Because they have two flush settings, this style of toilet often has button controls as opposed to a standard handle, and they come in both two- and one-piece designs. As an added bonus, these toilets aren’t as pricey as you might think! A standard model can cost you less than $100.
- Waterless: If you want to install a toilet in a location that lacks traditional plumbing, you may need to look into a waterless toilet. These are popular options for remote cabins, barns, RVs, and more.
There are two common types of waterless toilets: bagging and composting. With new bagging toilets, any waste is sealed into an airtight bag when you “flush” and you simply throw the bags away periodically. On the other hand, composting toilets are connected to a separate bin where waste accumulates, and over time, the organic material breaks down and can then be used as fertilizer.
Because they’re a niche item, waterless toilets are significantly more expensive than standard models, starting at around $500.
- Smart: For a more luxurious bathroom experience, you may want to look for a “smart” toilet. These high-end toilets are typically one-piece styles, and they come equipped with a host of luxury features. A few common options include heated seats, built-in bidets, automatic lids, touchless flushing, and more.
As you might expect, these high-end models don’t come cheap, starting at around $1,000. Keep in mind that many of the features are powered by electricity, so you may need to plug it into an outlet.
As you shop for a toilet, you’ll likely encounter several popular brands. Here’s what you should know about each.
- KOHLER: A well-known brand for all things bathroom and kitchen, KOHLER offers a huge selection of toilets, ranging from no-frill two-piece options to high-end “intelligent” toilets. This brand is known for its minimalistic, modern designs, and the majority of its products are well-received by consumers.
- American Standard: Another highly-rated toilet brand is American Standard, which offers hundreds of toilet models at affordable prices. This brand is known for its traditional two-piece toilets, but you can also find more modern options from the company, as well.
- Delta: While this brand doesn’t offer as many products, Delta toilets are some of the most highly-rated products across the board. When browsing Delta’s selection, you’ll find high-quality two-piece models in traditional styles, as well as cool toilet lids with built-in night lights.
- TOTO: No matter your budget when shopping for a toilet, you’ll likely be able to find an option that suits your needs from TOTO. Known for its sleek one-piece toilets, this brand offers a wide selection and recieves consistently top marks from buyers.

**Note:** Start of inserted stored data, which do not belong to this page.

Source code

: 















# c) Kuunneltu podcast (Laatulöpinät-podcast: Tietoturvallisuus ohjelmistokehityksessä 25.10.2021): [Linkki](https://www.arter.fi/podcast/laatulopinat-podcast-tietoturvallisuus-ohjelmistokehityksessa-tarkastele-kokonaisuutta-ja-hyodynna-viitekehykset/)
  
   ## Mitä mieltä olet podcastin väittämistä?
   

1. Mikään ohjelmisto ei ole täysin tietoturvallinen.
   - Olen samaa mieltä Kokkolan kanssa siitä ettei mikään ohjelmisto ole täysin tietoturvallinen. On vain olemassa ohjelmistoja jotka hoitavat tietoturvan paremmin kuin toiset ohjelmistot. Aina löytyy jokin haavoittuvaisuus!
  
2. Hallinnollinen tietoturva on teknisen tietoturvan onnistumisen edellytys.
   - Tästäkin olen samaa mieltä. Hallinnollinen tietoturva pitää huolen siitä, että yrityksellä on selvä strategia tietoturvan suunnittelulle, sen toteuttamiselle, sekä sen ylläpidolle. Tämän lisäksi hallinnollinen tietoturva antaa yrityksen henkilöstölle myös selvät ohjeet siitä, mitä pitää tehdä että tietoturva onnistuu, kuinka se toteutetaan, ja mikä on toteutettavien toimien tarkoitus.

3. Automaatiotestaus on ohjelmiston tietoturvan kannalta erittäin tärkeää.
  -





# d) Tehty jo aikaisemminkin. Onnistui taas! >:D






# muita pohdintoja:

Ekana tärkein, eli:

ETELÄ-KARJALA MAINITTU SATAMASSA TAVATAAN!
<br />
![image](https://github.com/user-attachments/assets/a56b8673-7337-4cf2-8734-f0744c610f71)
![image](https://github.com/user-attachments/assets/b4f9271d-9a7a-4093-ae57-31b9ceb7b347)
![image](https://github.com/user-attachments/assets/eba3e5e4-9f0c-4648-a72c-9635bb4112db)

There are a variety of accessories you might choose to purchase along with your new toilet, most common among which is a different seat and lid. The majority of toilets come with a standard seat and lid, but many homeowners want to upgrade to a seat that’s more comfortable, stylish and/or functional. A few examples of upgraded toilet seats include slow-close lids, which prevent slamming, and wooden seats, which tend to be a little warmer and more durable than plastic options.
Additionally, you may want attachments for you new toilet, such as a night light, bidet or self-cleaning option. Many of these accessories are surprisingly affordable and can increase the functionality of your new toilet.